Third, probably most important, families with children (set aside the question of what model is used to calculate an estimated number of children, families procreate), there aren’t any playgrounds, athletic fields or open spaces in that area. (the closest , a small plot at the end of Mott street.)

Children will aggregate in the streets evenings, or parking lots, hardly the ambiance for stimulating strolling pedestrian traffic.

Lastly, the proposed structure (per drawings shown at the public hearing) does not provide for first class street- scapes, being built to the property line. (circa 1940, not 2040)

Tear it down, start fresh.

Isabelle Hargrove September 5, 2019 at 12:48 pm

This article makes me both so sad and angry.
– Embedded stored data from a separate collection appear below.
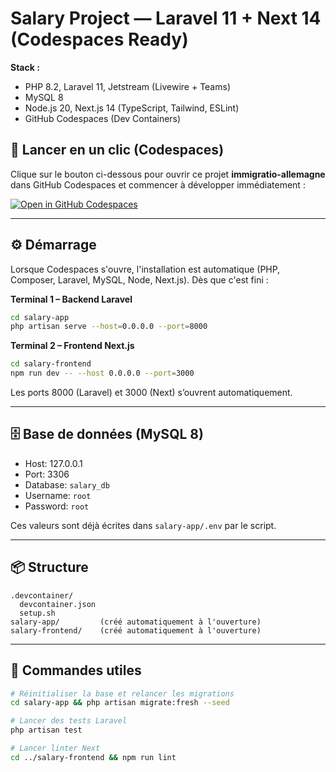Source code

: # Salary Project — Laravel 11 + Next 14 (Codespaces Ready)

**Stack :**
- PHP 8.2, Laravel 11, Jetstream (Livewire + Teams)
- MySQL 8
- Node.js 20, Next.js 14 (TypeScript, Tailwind, ESLint)
- GitHub Codespaces (Dev Containers)

## 🚀 Lancer en un clic (Codespaces)
Clique sur le bouton ci-dessous pour ouvrir ce projet **immigratio-allemagne** dans GitHub Codespaces et commencer à développer immédiatement :

[![Open in GitHub Codespaces](https://github.com/codespaces/badge.svg)](https://github.com/codespaces/new?hide_repo_select=true&ref=main&repo=webservicesebs-ctrl%2Fimmigratio-allemagne)

---

## ⚙️ Démarrage
Lorsque Codespaces s'ouvre, l'installation est automatique (PHP, Composer, Laravel, MySQL, Node, Next.js).
Dès que c'est fini :

**Terminal 1 – Backend Laravel**
```bash
cd salary-app
php artisan serve --host=0.0.0.0 --port=8000
```

**Terminal 2 – Frontend Next.js**
```bash
cd salary-frontend
npm run dev -- --host 0.0.0.0 --port=3000
```

Les ports 8000 (Laravel) et 3000 (Next) s’ouvrent automatiquement.

---

## 🗄️ Base de données (MySQL 8)
- Host: 127.0.0.1
- Port: 3306
- Database: `salary_db`
- Username: `root`
- Password: `root`

Ces valeurs sont déjà écrites dans `salary-app/.env` par le script.

---

## 📦 Structure
```text
.devcontainer/
  devcontainer.json
  setup.sh
salary-app/         (créé automatiquement à l'ouverture)
salary-frontend/    (créé automatiquement à l'ouverture)
```

---

## 🧰 Commandes utiles
```bash
# Réinitialiser la base et relancer les migrations
cd salary-app && php artisan migrate:fresh --seed

# Lancer des tests Laravel
php artisan test

# Lancer linter Next
cd ../salary-frontend && npm run lint
```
How can this administration and common council be so laissez-faire with spending our tax dollars? How can they support this project and expedite it through without having a firm grip of the expenses it will inflict on local taxpayers, especially the largest one; schools?
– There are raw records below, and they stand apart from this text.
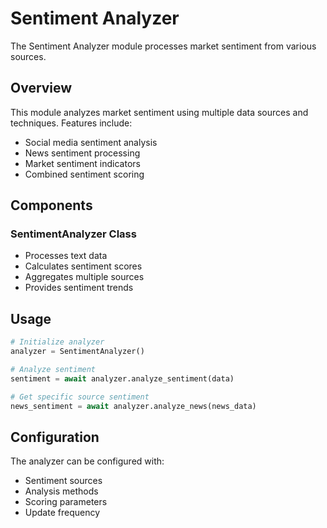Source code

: # Sentiment Analyzer

The Sentiment Analyzer module processes market sentiment from various sources.

## Overview

This module analyzes market sentiment using multiple data sources and techniques. Features include:

- Social media sentiment analysis
- News sentiment processing
- Market sentiment indicators
- Combined sentiment scoring

## Components

### SentimentAnalyzer Class
- Processes text data
- Calculates sentiment scores
- Aggregates multiple sources
- Provides sentiment trends

## Usage

```python
# Initialize analyzer
analyzer = SentimentAnalyzer()

# Analyze sentiment
sentiment = await analyzer.analyze_sentiment(data)

# Get specific source sentiment
news_sentiment = await analyzer.analyze_news(news_data)
```

## Configuration

The analyzer can be configured with:
- Sentiment sources
- Analysis methods
- Scoring parameters
- Update frequency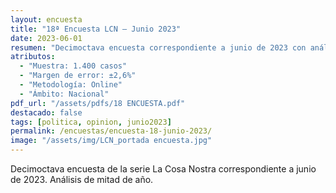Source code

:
 ```yaml
---
layout: encuesta
title: "18ª Encuesta LCN — Junio 2023"
date: 2023-06-01
resumen: "Decimoctava encuesta correspondiente a junio de 2023 con análisis de mitad de año."
atributos:
  - "Muestra: 1.400 casos"
  - "Margen de error: ±2,6%"
  - "Metodología: Online"
  - "Ámbito: Nacional"
pdf_url: "/assets/pdfs/18 ENCUESTA.pdf"
destacado: false
tags: [politica, opinion, junio2023]
permalink: /encuestas/encuesta-18-junio-2023/
image: "/assets/img/LCN_portada encuesta.jpg"
---
```


Decimoctava encuesta de la serie La Cosa Nostra correspondiente a junio de 2023. Análisis de mitad de año.
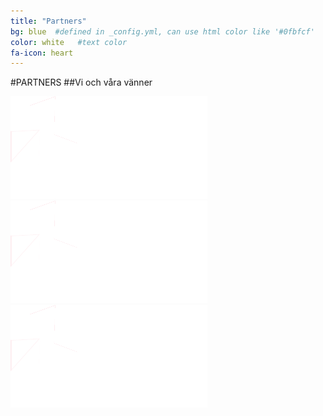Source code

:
```yaml
---
title: "Partners"
bg: blue  #defined in _config.yml, can use html color like '#0fbfcf'
color: white   #text color
fa-icon: heart
---
```


#PARTNERS
##Vi och våra vänner

![logo1](img/smart-norrkoping_white.png)
![logo1](img/smart-norrkoping_white.png)
![logo1](img/smart-norrkoping_white.png)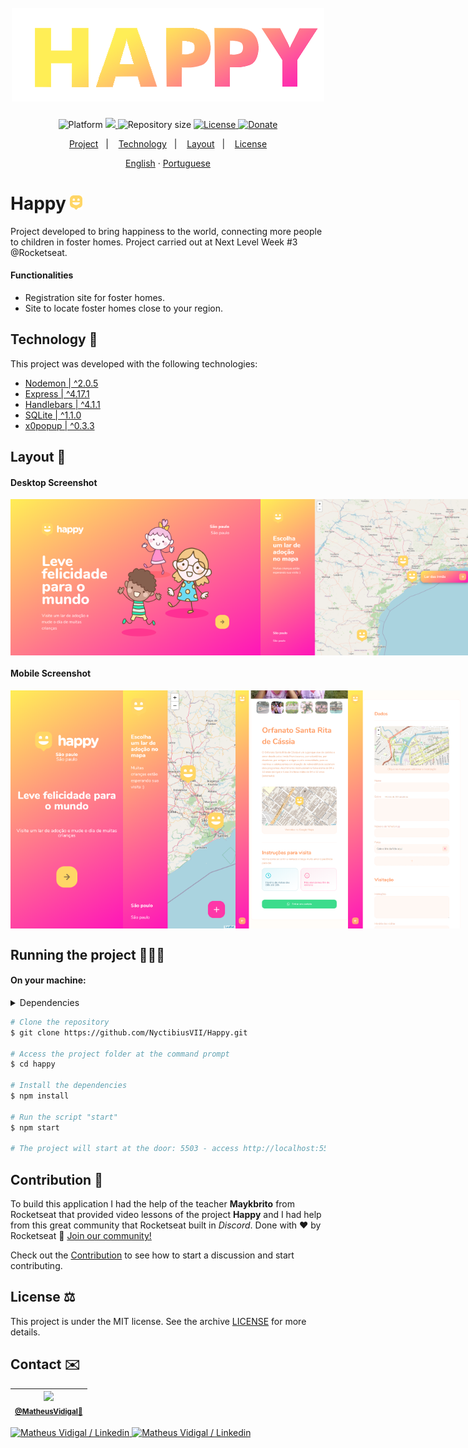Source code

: <h1 align="center">
    <br>
    <img src="./.github/logo-happy.png" width="500" heigh="150" alt="logo happy">
</h1>
<!-- <h4 align="center">Projeto web construído durante o Next Level Week #03-Discovery com a Rocketseat/maykbrito.</h4> -->
<p align="center">
    <img alt="Platform" src="https://img.shields.io/static/v1?label=Platform&message=Mobile/PC&color=ff69b4&labelColor=ffee56">
    <a aria-label="Completed" href="https://nextlevelweek.com/episodios/omnistack/edicao/3">
        <img src="https://img.shields.io/badge/Happy-NLW 3.0-ff69b4?logo=data:image/png;base64,iVBORw0KGgoAAAANSUhEUgAAABAAAAAQCAMAAAAoLQ9TAAAALVBMVEVHcExxWsF0XMJzXMJxWcFsUsD///9jRrzY0u6Xh9Gsn9n39fyMecy0qd2bjNJWBT0WAAAABHRSTlMA2Do606wF2QAAAGlJREFUGJVdj1cWwCAIBLEsRU3uf9xobDH8+GZwUYi8i6ucJwrxKE+7D0G9Q4vlYqtmCSjndr4CgCgzlyFgfKfKCVO0LrPKjmiqMxGXkJwNnXskqWG+1oSM+BSwD8f29YLNjvx/OQrn+g99oQSoNmt3PgAAAABJRU5ErkJggg==&labelColor=ffee56"></img>
    </a>
    <img alt="Repository size" src="https://img.shields.io/github/repo-size/NyctibiusVII/Happy?color=ff69b4&labelColor=ffee56">
    <a href="https://github.com/NyctibiusVII/Happy/blob/master/LICENSE">
        <img alt="License" src="https://img.shields.io/static/v1?label=License&message=MIT&color=ff69b4&labelColor=ffee56">
    </a>
    <a href="https://picpay.me/Matheus_nyctibius_vii">
        <img alt="Donate" src="https://img.shields.io/static/v1?label=$&message=Donate&color=ff69b4&labelColor=ffee56">
    </a>
</p>
<p align="center">
    <a href="#Happy-">Project</a>&nbsp;&nbsp;&nbsp;|&nbsp;&nbsp;&nbsp;
    <a href="#technology-">Technology</a>&nbsp;&nbsp;&nbsp;|&nbsp;&nbsp;&nbsp;
    <a href="#layout-">Layout</a>&nbsp;&nbsp;&nbsp;|&nbsp;&nbsp;&nbsp;
    <a href="#license-%EF%B8%8F">License</a>
</p>
<p align="center">
    <a href="README.md">English</a>
    ·
    <a href="README-pt.md">Portuguese</a>
</p>

# Happy <img src=".github/logo-icon.png" width="20" alt="logo icon">
Project developed to bring happiness to the world, connecting more people to children in foster homes. Project carried out at Next Level Week #3 @Rocketseat.

#### Functionalities
* Registration site for foster homes.
* Site to locate foster homes close to your region.

## Technology 🚀
This project was developed with the following technologies:

- [Nodemon | ^2.0.5](https://nodejs.org/en/)
- [Express | ^4.17.1](https://expressjs.com/pt-br/)
- [Handlebars | ^4.1.1](https://handlebarsjs.com/)
- [SQLite | ^1.1.0](https://www.sqlite.org/index.html)
- [x0popup | ^0.3.3](https://gao-sun.github.io/x0popup/)

## Layout 🚧
#### Desktop Screenshot
<div style="display: flex; flex-direction: 'column'; align-items: 'center';">
<!-- Responsive, 1440 x 900, 50% (Laptop L - 1440px)-->
    <img src="./.github/desktop-index.png" width="400px">
    <img src="./.github/desktop-foster-homes.png" width="400px">
</div>

#### Mobile Screenshot
<div style="display: flex; flex-direction: 'row';">
<!-- Responsive, 425 x 900, 60% (Mobile L - 425px)-->
    <img src="./.github/mobile-index.png" width="180">
    <img src="./.github/mobile-foster-homes.png" width="180">
    <img src="./.github/mobile-foster-home.png" width="180">
    <img src="./.github/mobile-create-foster-home.png" width="180">
</div>

## Running the project 🚴🏻‍♂️

#### On your machine:
<details>
    <summary>Dependencies</summary>

```json
  "dependencies": {
    "express": "^4.17.1",
    "hbs": "^4.1.1",
    "nodemon": "^2.0.5",
    "sqlite-async": "^1.1.0",
    "x0popup": "^0.3.3"
  }
```
</details>

```bash
# Clone the repository
$ git clone https://github.com/NyctibiusVII/Happy.git

# Access the project folder at the command prompt
$ cd happy

# Install the dependencies
$ npm install

# Run the script "start"
$ npm start

# The project will start at the door: 5503 - access http://localhost:5503
```

## Contribution 💭
To build this application I had the help of the teacher **Maykbrito** from Rocketseat that provided video lessons of the project **Happy** and I had help from this great community that Rocketseat built in *Discord*.
Done with ♥ by Rocketseat :wave: [Join our community!](https://discord.gg/YxU7fJT)

Check out the [Contribution](./CONTRIBUTING.md) to see how to start a discussion and start contributing.

## License ⚖️
This project is under the MIT license. See the archive [LICENSE](https://github.com/NyctibiusVII/Happy/blob/master/LICENSE) for more details.

## Contact ✉️
| <img src="https://user-images.githubusercontent.com/52816125/90341686-05b68880-dfd8-11ea-969c-70c9ce9d0278.jpg" width=100><br><sub><a href="https://www.instagram.com/nyctibius_vii/?hl=pt-br">@MatheusVidigal🦊</a></sub> |
| :---: |

<p align="left">
   <a href="https://www.linkedin.com/in/matheus-vidigal-nyctibiusvii/">
      <img alt="Matheus Vidigal / Linkedin" src="https://img.shields.io/badge/-Matheus Vidigal-ffee56?style=flat&logo=Linkedin&logoColor=414141" />
   </a>
   <a href="https://mail.google.com/mail/u/1/#inbox?compose=GTvVlcSGLCKpKJfwPsKKqzXBplKkGtCLvCQcFWdWxCxQFfkHzzjVkgzrMFPBgKBmWFHvrjrCsMqSH">
      <img alt="Matheus Vidigal / Linkedin" src="https://img.shields.io/badge/-Matheus Vidigal-ff69b4?style=flat&logo=Gmail&logoColor=ffffff" />
   </a>
</p>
This project is built on the back of taxpayers through federal, state, and local tax credits and abatements. It will also be “maintained” by taxpayers for the next 15 years as it generates less than $200K in property taxes and costs multiple times more in expenses (schools, infrastructure, DPW…).
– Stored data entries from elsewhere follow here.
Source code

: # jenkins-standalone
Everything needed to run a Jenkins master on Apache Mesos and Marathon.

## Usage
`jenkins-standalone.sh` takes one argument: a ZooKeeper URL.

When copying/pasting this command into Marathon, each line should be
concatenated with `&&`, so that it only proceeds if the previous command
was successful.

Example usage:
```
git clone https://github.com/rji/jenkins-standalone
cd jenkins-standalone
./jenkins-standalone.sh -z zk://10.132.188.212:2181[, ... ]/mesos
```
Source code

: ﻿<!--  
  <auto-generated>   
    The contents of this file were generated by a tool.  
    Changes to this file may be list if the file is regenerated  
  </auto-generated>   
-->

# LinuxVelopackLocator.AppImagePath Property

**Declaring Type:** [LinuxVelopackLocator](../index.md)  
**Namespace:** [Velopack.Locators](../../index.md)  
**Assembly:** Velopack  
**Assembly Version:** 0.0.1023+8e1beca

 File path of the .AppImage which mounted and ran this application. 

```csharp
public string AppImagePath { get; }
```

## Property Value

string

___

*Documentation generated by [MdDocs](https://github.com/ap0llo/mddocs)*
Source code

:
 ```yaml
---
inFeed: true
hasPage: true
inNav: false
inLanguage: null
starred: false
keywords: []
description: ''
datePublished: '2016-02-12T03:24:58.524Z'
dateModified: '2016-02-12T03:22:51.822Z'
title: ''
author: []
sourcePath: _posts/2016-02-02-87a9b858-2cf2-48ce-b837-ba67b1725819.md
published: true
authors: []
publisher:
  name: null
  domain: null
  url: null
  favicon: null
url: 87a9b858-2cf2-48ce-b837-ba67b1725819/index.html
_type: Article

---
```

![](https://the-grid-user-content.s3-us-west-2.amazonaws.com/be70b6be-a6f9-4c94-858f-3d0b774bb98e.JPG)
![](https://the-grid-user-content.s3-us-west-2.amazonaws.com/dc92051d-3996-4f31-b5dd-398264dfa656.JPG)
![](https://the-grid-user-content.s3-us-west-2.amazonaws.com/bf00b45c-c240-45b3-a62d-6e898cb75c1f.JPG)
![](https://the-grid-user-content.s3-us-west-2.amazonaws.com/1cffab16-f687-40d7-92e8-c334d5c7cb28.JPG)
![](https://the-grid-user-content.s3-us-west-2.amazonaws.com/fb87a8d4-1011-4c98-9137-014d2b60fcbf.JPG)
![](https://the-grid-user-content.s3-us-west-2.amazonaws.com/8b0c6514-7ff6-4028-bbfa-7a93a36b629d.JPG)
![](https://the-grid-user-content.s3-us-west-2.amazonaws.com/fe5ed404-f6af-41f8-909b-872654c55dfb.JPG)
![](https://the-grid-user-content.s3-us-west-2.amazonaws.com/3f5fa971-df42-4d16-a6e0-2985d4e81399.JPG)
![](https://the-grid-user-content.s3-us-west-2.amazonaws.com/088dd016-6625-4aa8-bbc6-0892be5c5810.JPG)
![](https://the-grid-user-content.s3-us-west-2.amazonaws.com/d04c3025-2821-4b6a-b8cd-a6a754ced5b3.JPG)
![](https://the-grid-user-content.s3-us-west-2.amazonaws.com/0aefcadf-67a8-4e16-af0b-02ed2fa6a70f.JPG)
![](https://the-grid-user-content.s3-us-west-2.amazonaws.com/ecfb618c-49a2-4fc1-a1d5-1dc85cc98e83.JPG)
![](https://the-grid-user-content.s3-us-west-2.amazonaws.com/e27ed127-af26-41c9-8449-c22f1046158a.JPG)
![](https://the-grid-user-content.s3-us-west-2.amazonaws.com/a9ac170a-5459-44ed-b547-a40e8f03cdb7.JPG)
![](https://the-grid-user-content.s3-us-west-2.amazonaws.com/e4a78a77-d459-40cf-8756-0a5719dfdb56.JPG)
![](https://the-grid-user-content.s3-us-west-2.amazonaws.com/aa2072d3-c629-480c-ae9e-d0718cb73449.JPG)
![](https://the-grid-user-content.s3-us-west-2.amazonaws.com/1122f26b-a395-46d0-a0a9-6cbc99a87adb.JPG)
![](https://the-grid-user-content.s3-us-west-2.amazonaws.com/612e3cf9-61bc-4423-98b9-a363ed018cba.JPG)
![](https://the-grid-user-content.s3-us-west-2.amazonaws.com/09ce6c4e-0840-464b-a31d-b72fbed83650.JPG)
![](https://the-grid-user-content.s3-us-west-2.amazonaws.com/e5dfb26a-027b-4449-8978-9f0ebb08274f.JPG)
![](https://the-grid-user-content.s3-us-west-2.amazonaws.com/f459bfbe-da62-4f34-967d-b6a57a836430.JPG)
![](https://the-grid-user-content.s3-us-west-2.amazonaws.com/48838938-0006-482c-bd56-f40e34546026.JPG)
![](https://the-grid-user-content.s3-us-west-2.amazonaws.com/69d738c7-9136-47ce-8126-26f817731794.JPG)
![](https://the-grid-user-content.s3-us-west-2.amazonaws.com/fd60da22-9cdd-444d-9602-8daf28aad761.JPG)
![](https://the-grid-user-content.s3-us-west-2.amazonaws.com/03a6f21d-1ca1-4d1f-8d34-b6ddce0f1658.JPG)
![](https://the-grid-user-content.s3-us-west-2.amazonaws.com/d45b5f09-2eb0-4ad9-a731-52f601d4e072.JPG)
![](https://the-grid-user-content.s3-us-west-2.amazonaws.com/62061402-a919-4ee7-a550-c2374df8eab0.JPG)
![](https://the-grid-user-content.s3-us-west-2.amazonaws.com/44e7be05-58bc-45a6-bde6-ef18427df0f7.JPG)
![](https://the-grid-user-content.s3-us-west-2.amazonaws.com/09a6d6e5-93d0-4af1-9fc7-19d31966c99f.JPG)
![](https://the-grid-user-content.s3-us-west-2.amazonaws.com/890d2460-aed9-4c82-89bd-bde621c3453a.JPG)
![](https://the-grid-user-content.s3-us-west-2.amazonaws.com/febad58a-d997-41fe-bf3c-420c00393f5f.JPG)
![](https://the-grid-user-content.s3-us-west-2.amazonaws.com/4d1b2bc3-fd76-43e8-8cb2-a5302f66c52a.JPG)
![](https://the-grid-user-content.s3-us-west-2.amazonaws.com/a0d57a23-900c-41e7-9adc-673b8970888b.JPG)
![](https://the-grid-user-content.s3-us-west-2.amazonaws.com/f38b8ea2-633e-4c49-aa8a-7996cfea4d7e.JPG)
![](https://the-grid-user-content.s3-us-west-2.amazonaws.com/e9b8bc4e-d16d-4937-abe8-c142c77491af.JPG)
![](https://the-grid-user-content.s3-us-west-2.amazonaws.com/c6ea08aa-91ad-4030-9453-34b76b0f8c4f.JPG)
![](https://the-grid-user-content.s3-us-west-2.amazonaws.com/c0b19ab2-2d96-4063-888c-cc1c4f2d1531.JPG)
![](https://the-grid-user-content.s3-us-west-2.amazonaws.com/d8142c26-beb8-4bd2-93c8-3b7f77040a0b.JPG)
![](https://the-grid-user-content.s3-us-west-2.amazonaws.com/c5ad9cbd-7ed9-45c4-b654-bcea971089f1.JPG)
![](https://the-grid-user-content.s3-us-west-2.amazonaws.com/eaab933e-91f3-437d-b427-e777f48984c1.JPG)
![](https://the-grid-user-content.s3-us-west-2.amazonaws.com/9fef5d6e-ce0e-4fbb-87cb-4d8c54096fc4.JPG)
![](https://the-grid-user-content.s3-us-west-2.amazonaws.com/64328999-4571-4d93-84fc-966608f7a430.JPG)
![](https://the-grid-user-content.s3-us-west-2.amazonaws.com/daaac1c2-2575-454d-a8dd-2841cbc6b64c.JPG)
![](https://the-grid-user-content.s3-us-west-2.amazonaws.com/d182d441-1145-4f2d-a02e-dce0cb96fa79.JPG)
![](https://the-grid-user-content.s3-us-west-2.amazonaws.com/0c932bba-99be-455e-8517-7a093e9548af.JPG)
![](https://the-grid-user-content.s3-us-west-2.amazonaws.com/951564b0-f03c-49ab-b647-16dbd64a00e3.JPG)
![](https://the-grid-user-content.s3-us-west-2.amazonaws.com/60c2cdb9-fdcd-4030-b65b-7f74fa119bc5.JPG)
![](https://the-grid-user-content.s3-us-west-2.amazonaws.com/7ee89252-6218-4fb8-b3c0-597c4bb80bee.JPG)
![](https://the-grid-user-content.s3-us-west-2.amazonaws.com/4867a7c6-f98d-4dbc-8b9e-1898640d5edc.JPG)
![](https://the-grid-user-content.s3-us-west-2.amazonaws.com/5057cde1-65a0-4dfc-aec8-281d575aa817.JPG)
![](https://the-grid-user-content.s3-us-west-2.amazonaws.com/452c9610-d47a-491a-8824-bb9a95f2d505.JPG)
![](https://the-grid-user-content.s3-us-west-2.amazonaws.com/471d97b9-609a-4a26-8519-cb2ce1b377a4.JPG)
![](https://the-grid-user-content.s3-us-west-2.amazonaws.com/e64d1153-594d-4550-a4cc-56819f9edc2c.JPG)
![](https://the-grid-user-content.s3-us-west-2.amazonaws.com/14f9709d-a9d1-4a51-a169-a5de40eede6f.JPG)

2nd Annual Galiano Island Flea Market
In the private sector, this is gross-negligence, a firing offense, and it would be well deserved.

Thank you Mr. Barbis for having the moral fortitude to raise these issues. You have earned my respect and my vote!

John Miller September 5, 2019 at 1:21 pm

Is there anyone involved with the POKO project who can provide the taxpayers of The City of Norwalk with an estimate of what this is going to end up costing us?

Patrick Murphy September 5, 2019 at 1:34 pm

Bravo Ms. Hargrove!

John Miller, yes they should be required to do more then just a guess-timate. The due diligence would produce more then just an estimate but doesn’t seem anyone will stand up and demand these answers. I will , council members have a fiduciary responsibility to every single taxpayer in Norwalk.

Patrick Murphy

Also Questioning September 6, 2019 at 4:05 pm

Questioning, the support of the new school calendar in Barbis’ districts will be high because private schools have their spring breaks in March. A lot of families living in his districts pull their kids out of NPS after elementary school to send them to local private schools. Many who stay through middle school pull their kids for private and boarding schools for high school. When you have multiple kids of multiple ages, it’s difficult to take family vacations when one kid is off in March and another is off in Feb/April.

Adolph, you forgot to mention that the six story building that probably has black mold is also wood framed construction. It’s one thing to have young professionals and empty nesters living in there, but placing multiple families in a building like that is unconscionable, it is a disaster waiting to happen. The city can do better for our low income families.